The text can be drawn from different sources, all ideally allowing for redistribution under a free license. If all the texts you have available are copyrighted, that's fine—just make sure your repo is private and shared only with me (and the course assistant).

The assignment

This assignment is due at the end of the third week of class (midnight at the end of February 3rd, 2023).

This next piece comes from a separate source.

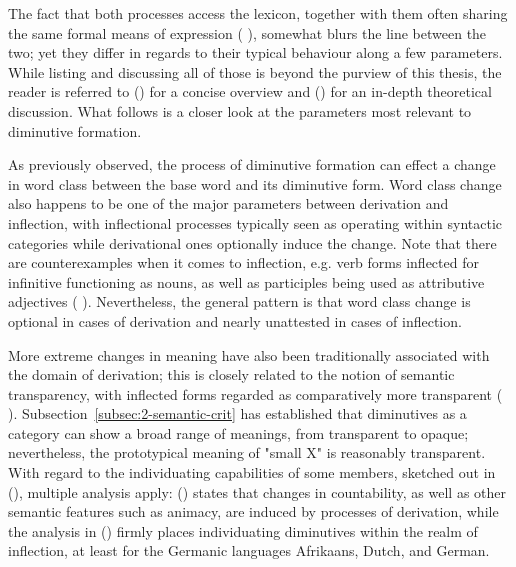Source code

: The fact that both processes access the lexicon, together with them often sharing the same formal means of expression (\citeauthor{Booij+2000} \citeyear{Booij+2000}), somewhat blurs the line between the two; yet they differ in regards to their typical behaviour along a few parameters. While listing and discussing all of those is beyond the purview of this thesis, the reader is referred to \citeauthor{Booij+2000} (\citeyear{Booij+2000}) for a concise overview and \citeauthor{Scalise+1986} (\citeyear{Scalise+1986}) for an in-depth theoretical discussion. What follows is a closer look at the parameters most relevant to diminutive formation.

 As previously observed, the process of diminutive formation can effect a change in word class between the base word and its diminutive form. Word class change also happens to be one of the major parameters between derivation and inflection, with inflectional processes typically seen as operating within syntactic categories while derivational ones optionally induce the change. Note that there are counterexamples when it comes to inflection, e.g. verb forms inflected for infinitive functioning as nouns, as well as participles being used as attributive adjectives (\citeauthor{Booij+2000} \citeyear{Booij+2000}). Nevertheless, the general pattern is that word class change is optional in cases of derivation and nearly unattested in cases of inflection.

 More extreme changes in meaning have also been traditionally associated with the domain of derivation; this is closely related to the notion of semantic transparency, with inflected forms regarded as comparatively more transparent (\citeauthor{Booij+2000} \citeyear{Booij+2000}). Subsection~\ref{subsec:2-semantic-crit} has established that diminutives as a category can show a broad range of meanings, from transparent to opaque; nevertheless, the prototypical meaning of "small X" is reasonably transparent. With regard to the individuating capabilities of some members, sketched out in \citeauthor{Wiltschko+2006} (\citeyear{Wiltschko+2006}), multiple analysis apply: \citeauthor{Scalise+1986} (\citeyear{Scalise+1986}) states that changes in countability, as well as other semantic features such as animacy, are induced by processes of derivation, while the analysis in \citeauthor{DeBelder+2011a} (\citeyear{DeBelder+2011a}) firmly places individuating diminutives within the realm of inflection, at least for the Germanic languages Afrikaans, Dutch, and German.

  1. For this assignment, you should create a repository that everyone in your team has access to under the Ling073_sp23 group. Call it ling073-xyz-corpus. You'll build a corpus of authentic text here. The corpus will be built from materials as described at Building Corpora#Places to look for corpora. You may have to type up a certain amount of text from print sources using your new keyboard layout.
  2. To start with, add any full corpora you find to this repository in plain text format. For example, if you find a bible translation or newspaper site online, strip out all the text (ignoring notices, menus, etc.) as best you can (there are tools for this if copy-paste is giving sub-optimal results), and put it in a single file (per source) in this directory. Name these files something like xyz.type.label.txt. Replace the word type with the type of source, e.g., bible, phrases, wikipedia, news, tweets. For label, use either a publisher (e.g., IBT for a bible translation from IBT); or date you got the content from a site that changes, like Wikipedia or a news site (e.g., 2013-01-28); or author (e.g., smith if they're all from a book by Smith). You can combine these too if you need, using an underscore (_).
  3. Add a brief description of each of these files in a separate MANIFEST file. Ideally all of your content will be redistributable (e.g., licensed under one of the Creative Commons licenses), but chances are that you will have to include non-redistributable content as well. So also include mention of what license each of the corpora is covered under in the MANIFEST file (or if the original source doesn't say; if it's a print book, though, chances are that it's "all rights reserved"). You can format each line something like the following:
    xyz.news.WN_2023-01-28.txt - contains news from WorldNews™ website, acquired on 2023-01-28, copyright WorldNews Eurasia, Inc.
  4. Choose sentences from a range of these files, and add them to a file xyz.corpus.basic.txt. This file should consist of one sentence per line, and should contain at least 5000 characters. Do everything you can to make sure all of the material you include in this new file is in the same orthography. You may have to manually convert sentences as you copy them over from the other files.
    Note: you can count how many characters are in your file with the following command: wc -m xyz.corpus.basic.txt. From within vim, you can issue the command :!wc -m %, and if you are using gedit, you can check this in Document Tools → Document Statistics.
  5. You should enter English glosses for at least a quarter of the sentences in your basic corpus in an xyz-eng.corpus.basic.txt file, with available glosses on corresponding line numbers. This may result in a number of blank lines throughout the file. You will probably have trouble finding English glosses for a lot of the text (prioritise diversity of sources of text in this file as well), but bible translations should be pretty straightforward to find English equivalents for, and phrase books and grammars almost always provide glosses.
  6. Add a README file to address anything else you think is important, such as issues that came up during corpus assembly that you had to make decisions on.
  7. Add a link to the corpus repository under the new Resources section of your wiki page on the language. Even if it's not "public" (and even "public" repos are Swarthmore-only) due to licensing issues, it's good to document openly that it exists.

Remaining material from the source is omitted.